You are viewing a plain text version of this content. The canonical link for it is here.

Posted to users@nifi.apache.org by Jeremy Farbota <jf...@payoff.com> on 2017/09/12 17:38:23 UTC

NiFi cluster sluggish...fine after VMs rebooted

Hello,

We're having an issue recently where flow files get queued up and sit in
the flows (seems like the whole system has back-pressure) seemingly at
random times. A few weeks back, we had a problem where the provenance repo
was not keeping up with the creation of flow files. We switched to a
VolatileProvenanceRepo and that issue was resolved.[1]

Since then, we'll occasionally have the system slow down without any errors
or warnings. It seems that NiFi is unable to move flow files through the
system after they are created. I know it is happening when I see the total
number of flow files spike and a few things queued at weird places (e.g.
replace text, update attribute, etc. where you usually never see anything
queued). Eventually I end up with a huge queue on the last step which
usually involves a controller (PutSql or PutHDFS).

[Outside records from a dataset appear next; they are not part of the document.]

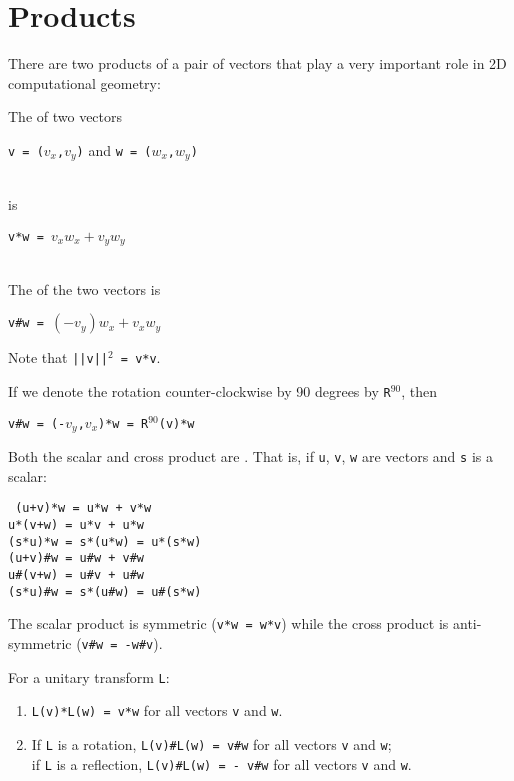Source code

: \documentclass[12pt]{article}
\begin{document}
\newpage

\section{Products}
There are two products of a pair of vectors that play a
very important role in 2D computational geometry:

\begin{definition}
The  of two vectors \\
\centerline{{\tt v = ($v_x$,$v_y$)} and {\tt w = ($w_x$,$w_y$)}} \\
is \\
\centerline{\tt v*w = $v_x w_x + v_y w_y$} \\
The  of the two vectors is \\
\centerline{\tt v\#w = $(-v_y)w_x + v_x w_y$}
\end{definition}

Note that {\tt ||v||$^2$ = v*v}.

If we denote the rotation counter-clockwise by 90 degrees by {\tt R}$^{90}$,
then \\
\centerline{\tt v\#w = (-$v_y$,$v_x$)*w = R$^{90}$(v)*w}

Both the scalar and cross product are .  That is,
if {\tt u}, {\tt v}, {\tt w} are vectors and {\tt s} is a scalar:
\begin{center}
\tt
(u+v)*w = u*w + v*w \\
u*(v+w) = u*v + u*w \\
(s*u)*w = s*(u*w) = u*(s*w) \\
(u+v)\#w = u\#w + v\#w \\
u\#(v+w) = u\#v + u\#w \\
(s*u)\#w = s*(u\#w) = u\#(s*w)
\end{center}

The scalar product is symmetric ({\tt v*w = w*v})
while the cross product is anti-symmetric ({\tt v\#w = -w\#v}).

\begin{lemma}
For a unitary transform {\tt L}:
\begin{enumerate}
\item {\tt L(v)*L(w) = v*w} for all vectors {\tt v} and {\tt w}.
\item If {\tt L} is a rotation,
         {\tt L(v)\#L(w) = v\#w} for all vectors {\tt v} and {\tt w}; \\
      if {\tt L} is a reflection,
         {\tt L(v)\#L(w) = - v\#w} for all vectors {\tt v} and {\tt w}.
\end{enumerate}
\end{lemma}
\end{document}

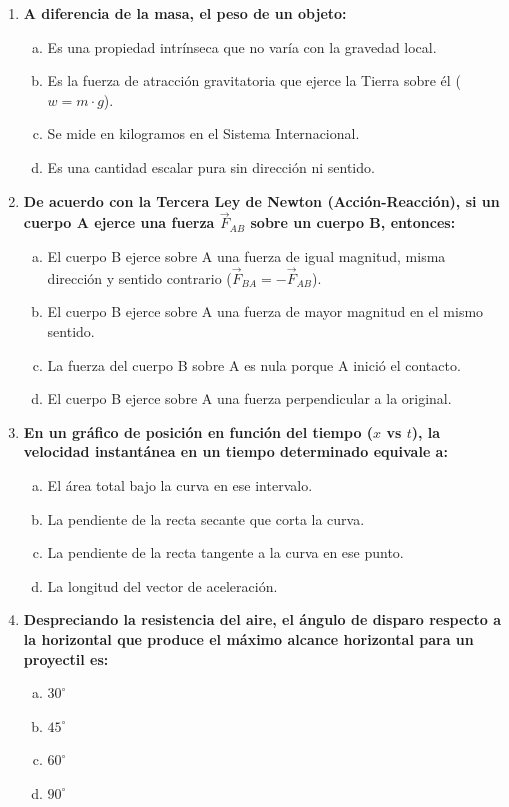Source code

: \documentclass[11pt,a4paper]{article}
\begin{document}
\begin{enumerate}
    \item \textbf{A diferencia de la masa, el peso de un objeto:}
    \begin{enumerate}[a)]
        \item Es una propiedad intrínseca que no varía con la gravedad local.
        \item Es la fuerza de atracción gravitatoria que ejerce la Tierra sobre él ($w = m \cdot g$).
        \item Se mide en kilogramos en el Sistema Internacional.
        \item Es una cantidad escalar pura sin dirección ni sentido.
    \end{enumerate}

    \item \textbf{De acuerdo con la Tercera Ley de Newton (Acción-Reacción), si un cuerpo A ejerce una fuerza $\vec{F}_{AB}$ sobre un cuerpo B, entonces:}
    \begin{enumerate}[a)]
        \item El cuerpo B ejerce sobre A una fuerza de igual magnitud, misma dirección y sentido contrario ($\vec{F}_{BA} = -\vec{F}_{AB}$).
        \item El cuerpo B ejerce sobre A una fuerza de mayor magnitud en el mismo sentido.
        \item La fuerza del cuerpo B sobre A es nula porque A inició el contacto.
        \item El cuerpo B ejerce sobre A una fuerza perpendicular a la original.
    \end{enumerate}

    \item \textbf{En un gráfico de posición en función del tiempo ($x$ vs $t$), la velocidad instantánea en un tiempo determinado equivale a:}
    \begin{enumerate}[a)]
        \item El área total bajo la curva en ese intervalo.
        \item La pendiente de la recta secante que corta la curva.
        \item La pendiente de la recta tangente a la curva en ese punto.
        \item La longitud del vector de aceleración.
    \end{enumerate}

    \item \textbf{Despreciando la resistencia del aire, el ángulo de disparo respecto a la horizontal que produce el máximo alcance horizontal para un proyectil es:}
    \begin{enumerate}[a)]
        \item $30^\circ$
        \item $45^\circ$
        \item $60^\circ$
        \item $90^\circ$
    \end{enumerate}


\end{enumerate}
\end{document}
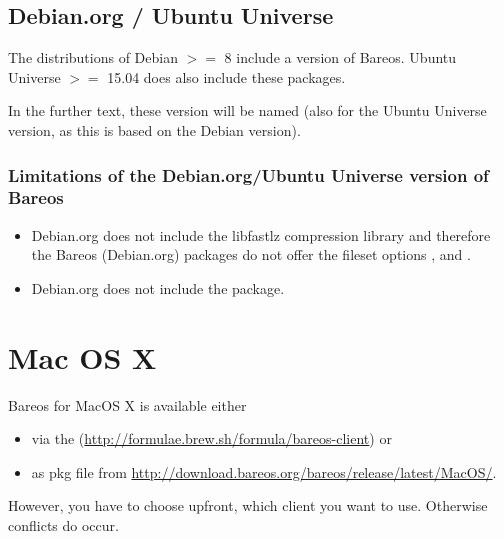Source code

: \subsection{Debian.org / Ubuntu Universe}
\label{sec:DebianOrg}

The distributions of Debian $>=$ 8 include a version of Bareos.
Ubuntu Universe $>=$ 15.04 does also include these packages. 

In the further text, these version will be named  
(also for the Ubuntu Universe version, as this is based on the Debian version).

\subsubsection{Limitations of the Debian.org/Ubuntu Universe version of Bareos}
\label{sec:DebianOrgLimitations}

    \begin{itemize}
        \item Debian.org does not include the libfastlz compression library and therefore the Bareos (Debian.org) packages do not offer the fileset options ,  and .
        \item Debian.org does not include the  package.
    \end{itemize}



\section{Mac OS X}
\label{sec:macosx}

Bareos for MacOS X is available either

\begin{itemize}
  \item via the  (\url{http://formulae.brew.sh/formula/bareos-client}) or
  \item as pkg file from \url{http://download.bareos.org/bareos/release/latest/MacOS/}.
\end{itemize}


However, you have to choose upfront, which client you want to use. Otherwise conflicts do occur.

We've found that this issues is resolved by rebooting all of the machines.
Is it possible that the volatile provenance is somehow still getting behind
and when we reboot that is flushed thus removing back-pressure? We're
trying to figure out why the reboot helps. We're also trying to understand
more about different situations where NiFi internally slows down the flows.

We see some normal errors in the logs (e.g. security expired, minor errors
due to a test flow that has issues). No errors that suggest the system is
applying back pressure.

At this point, I'm going to create a reporting process to alert dev ops
when there are files heavily queued so we can get alerted when it's
happening.

Thanks in advance.

[1]
http://apache-nifi.1125220.n5.nabble.com/Rate-of-the-data-flow-is-exceeding-the-provenance-recording-rate-Slowing-down-flow-to-accomodate-td9213.html

[image: Payoff, Inc.]
*Jeremy Farbota*
Software Engineer, Data
Payoff, Inc.

jfarbota@payoff.com

Re: NiFi cluster sluggish...fine after VMs rebooted

Posted by Jeremy Farbota <jf...@payoff.com>.

Yes, these VM's all have new relic installed.

Whenever I have a memory issue, the node seems to go down. We've got a lot
of heap dedicated to these nodes and we're not seeing the memory spike.

When this is happening, we might have 50k flow files system-wide. The thing
is that I've ran processes before where I've had over a million flow files
after a split text and did not have this issue.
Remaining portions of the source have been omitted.